The pattern is identical to the streaming problem. Coordinated load, not random load. Same shape. Different domain.

What people get wrong about preparing for scale

The wrong mental model is "provision more capacity." More servers, more workers, bigger instances. This works for the first kind of scale problem. It doesn't work for this one.

The right mental model is "partition your system so peak doesn't break it." That means specific patterns:

Cache aggressively. Anything you can serve from cache during the peak window, you serve from cache. Stale-but-available beats fresh-but-timing-out, especially during a 48-hour event.

Queue everything you can defer. Not every API call needs to happen at the millisecond it was triggered.
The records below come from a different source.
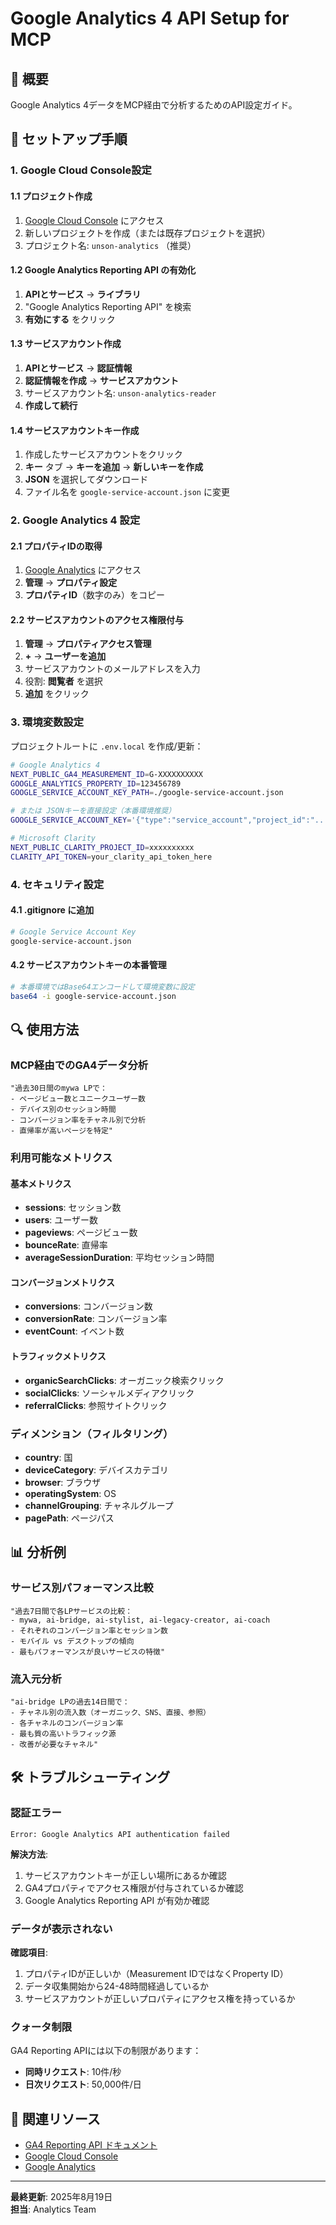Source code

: # Google Analytics 4 API Setup for MCP

## 🎯 概要

Google Analytics 4データをMCP経由で分析するためのAPI設定ガイド。

## 🚀 セットアップ手順

### 1. Google Cloud Console設定

#### 1.1 プロジェクト作成
1. [Google Cloud Console](https://console.cloud.google.com/) にアクセス
2. 新しいプロジェクトを作成（または既存プロジェクトを選択）
3. プロジェクト名: `unson-analytics` （推奨）

#### 1.2 Google Analytics Reporting API の有効化
1. **APIとサービス** → **ライブラリ**
2. "Google Analytics Reporting API" を検索
3. **有効にする** をクリック

#### 1.3 サービスアカウント作成
1. **APIとサービス** → **認証情報**
2. **認証情報を作成** → **サービスアカウント**
3. サービスアカウント名: `unson-analytics-reader`
4. **作成して続行**

#### 1.4 サービスアカウントキー作成
1. 作成したサービスアカウントをクリック
2. **キー** タブ → **キーを追加** → **新しいキーを作成**
3. **JSON** を選択してダウンロード
4. ファイル名を `google-service-account.json` に変更

### 2. Google Analytics 4 設定

#### 2.1 プロパティIDの取得
1. [Google Analytics](https://analytics.google.com/) にアクセス
2. **管理** → **プロパティ設定**
3. **プロパティID**（数字のみ）をコピー

#### 2.2 サービスアカウントのアクセス権限付与
1. **管理** → **プロパティアクセス管理**
2. **+** → **ユーザーを追加**
3. サービスアカウントのメールアドレスを入力
4. 役割: **閲覧者** を選択
5. **追加** をクリック

### 3. 環境変数設定

プロジェクトルートに `.env.local` を作成/更新：

```bash
# Google Analytics 4
NEXT_PUBLIC_GA4_MEASUREMENT_ID=G-XXXXXXXXXX
GOOGLE_ANALYTICS_PROPERTY_ID=123456789
GOOGLE_SERVICE_ACCOUNT_KEY_PATH=./google-service-account.json

# または JSONキーを直接設定（本番環境推奨）
GOOGLE_SERVICE_ACCOUNT_KEY='{"type":"service_account","project_id":"..."}'

# Microsoft Clarity
NEXT_PUBLIC_CLARITY_PROJECT_ID=xxxxxxxxxx
CLARITY_API_TOKEN=your_clarity_api_token_here
```

### 4. セキュリティ設定

#### 4.1 .gitignore に追加
```bash
# Google Service Account Key
google-service-account.json
```

#### 4.2 サービスアカウントキーの本番管理
```bash
# 本番環境ではBase64エンコードして環境変数に設定
base64 -i google-service-account.json
```

## 🔍 使用方法

### MCP経由でのGA4データ分析

```
"過去30日間のmywa LPで：
- ページビュー数とユニークユーザー数
- デバイス別のセッション時間
- コンバージョン率をチャネル別で分析
- 直帰率が高いページを特定"
```

### 利用可能なメトリクス

#### 基本メトリクス
- **sessions**: セッション数
- **users**: ユーザー数
- **pageviews**: ページビュー数
- **bounceRate**: 直帰率
- **averageSessionDuration**: 平均セッション時間

#### コンバージョンメトリクス
- **conversions**: コンバージョン数
- **conversionRate**: コンバージョン率
- **eventCount**: イベント数

#### トラフィックメトリクス
- **organicSearchClicks**: オーガニック検索クリック
- **socialClicks**: ソーシャルメディアクリック
- **referralClicks**: 参照サイトクリック

### ディメンション（フィルタリング）

- **country**: 国
- **deviceCategory**: デバイスカテゴリ
- **browser**: ブラウザ
- **operatingSystem**: OS
- **channelGrouping**: チャネルグループ
- **pagePath**: ページパス

## 📊 分析例

### サービス別パフォーマンス比較

```
"過去7日間で各LPサービスの比較：
- mywa, ai-bridge, ai-stylist, ai-legacy-creator, ai-coach
- それぞれのコンバージョン率とセッション数
- モバイル vs デスクトップの傾向
- 最もパフォーマンスが良いサービスの特徴"
```

### 流入元分析

```
"ai-bridge LPの過去14日間で：
- チャネル別の流入数（オーガニック、SNS、直接、参照）
- 各チャネルのコンバージョン率
- 最も質の高いトラフィック源
- 改善が必要なチャネル"
```

## 🛠️ トラブルシューティング

### 認証エラー

```
Error: Google Analytics API authentication failed
```

**解決方法**:
1. サービスアカウントキーが正しい場所にあるか確認
2. GA4プロパティでアクセス権限が付与されているか確認
3. Google Analytics Reporting API が有効か確認

### データが表示されない

**確認項目**:
1. プロパティIDが正しいか（Measurement IDではなくProperty ID）
2. データ収集開始から24-48時間経過しているか
3. サービスアカウントが正しいプロパティにアクセス権を持っているか

### クォータ制限

GA4 Reporting APIには以下の制限があります：
- **同時リクエスト**: 10件/秒
- **日次リクエスト**: 50,000件/日

## 🔗 関連リソース

- [GA4 Reporting API ドキュメント](https://developers.google.com/analytics/devguides/reporting/data/v1)
- [Google Cloud Console](https://console.cloud.google.com/)
- [Google Analytics](https://analytics.google.com/)

---

**最終更新**: 2025年8月19日  
**担当**: Analytics Team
Bid changes, report exports, listing updates: route them through a queue and process at sustainable rates.

Graceful degradation by default. When the upstream is slow, your system should keep working with reduced capability rather than failing completely. Read-only fallbacks. Last-known-good data. Explicit "data is delayed" badges on the UI instead of silent staleness.

Idempotency on every write. When throttling hits and retries fire, idempotency keeps you from double-spending, double-counting, or double-listing.

Pre-rendered, not live-calculated. Anything you can compute ahead of the peak and store, you compute ahead.

The brutal lesson from streaming: you cannot buy your way out of a coordination problem with more servers. Netflix has effectively infinite money and the best infrastructure team in the industry. They still buffered the Tyson fight. Because the problem wasn't capacity. The problem was coordination at a millisecond grain, and they hadn't built for it.

The principle for Amazon operators

If you're running an Amazon business and you don't have a Prime Day fallback plan, you're not running it. You're hoping.

The plan doesn't have to be perfect. It has to exist. Five concrete items:

  1. Know which API endpoints your business depends on. List them. Note their normal-day latency. You can't plan around what you haven't named.
  2. Pre-export the reports you'll need before peak. Don't try to pull a 30-day Sponsored Ads report during the event window. Pull it the day before.
  3. Decide what your tools do when data is stale. Read-only mode? Reduced cadence? Explicit warnings? Default behavior should not be "show numbers from 6 hours ago without saying so."
  4. Cache aggressively on your side. Anything the SP-API serves you, cache it for the duration. Refresh on a schedule, not on demand.
  5. Run a Prime Day fire drill in May. Simulate degraded SP-API responses against your production stack. Find the failure modes before Amazon finds them for you.

The operators who survive Prime Day every year have one thing in common. They've already lived through one breaking. They know which assumption fell over last time, and they built around it. The ones who haven't lived through one are about to learn.